=== WHAT IS EXPECTED ===
Search for the word "equality" in the entries. Each line that holds it should be copied.

=== Saved data entries ===
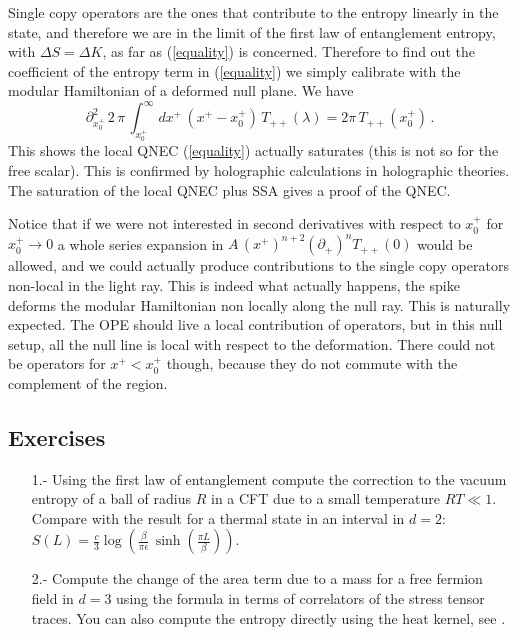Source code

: \documentclass[11pt]{article}
\numberwithin{equation}{section}
\newcommand{\be}{\begin{equation}}
\newcommand{\ee}{\end{equation}}
\begin{document}
Single copy operators are the ones that contribute to the entropy linearly in the state, and therefore we are in the limit of the first law of entanglement entropy, with $\Delta S=\Delta K$, as far as (\ref{equality}) is concerned. Therefore to find out the coefficient of the entropy term in (\ref{equality}) we simply calibrate with the modular Hamiltonian of a deformed null plane. We have
\be
\partial_{x_0^+}^2 \,2 \,\pi\,\int_{x_0^+}^\infty dx^+\, (x^+-x_0^+)\,T_{++}(\lambda)=2 \pi \, T_{++}(x_0^+)\,.
\ee
This shows the local QNEC (\ref{equality}) actually saturates (this is not so for the free scalar). 
This is confirmed by holographic calculations in holographic theories. The saturation of the local QNEC plus SSA gives a proof of the QNEC. 

Notice that if we were not interested in second derivatives with respect to $x^+_0$ for $x_0^+\rightarrow 0$ a whole series expansion in $A \,(x^+)^{n+2} (\partial_+)^n T_{++}(0)$ would be allowed, and we could actually produce contributions to the single copy operators non-local in the light ray. This is indeed what actually happens, the spike deforms the modular Hamiltonian non locally along the null ray. This is naturally expected. The OPE should live a local contribution of operators, but in this null setup, all the null line is local with respect to the deformation. There could not be operators for $x^+< x^+_0$ though, because they do not commute with the complement of the region.        

\subsection{Exercises}

\begin{itemize}

\item[1.-] Using the first law of entanglement compute the correction to the vacuum entropy of a ball of radius $R$ in a CFT due to a small temperature $R T\ll 1$. Compare with the result for a thermal state in an interval in $d=2$: $S(L)=\frac{c}{3} \log\left(\frac{\beta}{\pi\epsilon}\,\sinh\left(\frac{\pi L}{\beta}\right)\right)$.

\item[2.-] Compute the change of the area term due to a mass for a free fermion field in $d=3$ using the formula in terms of correlators of the stress tensor traces. You can also compute the entropy directly using the heat kernel, see \cite{Hertzberg:2010uv}. 

\end{itemize}
\end{document}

=== OUTPUT OF THE EXERCISE ===
Single copy operators are the ones that contribute to the entropy linearly in the state, and therefore we are in the limit of the first law of entanglement entropy, with $\Delta S=\Delta K$, as far as (\ref{equality}) is concerned. Therefore to find out the coefficient of the entropy term in (\ref{equality}) we simply calibrate with the modular Hamiltonian of a deformed null plane. We have
This shows the local QNEC (\ref{equality}) actually saturates (this is not so for the free scalar). 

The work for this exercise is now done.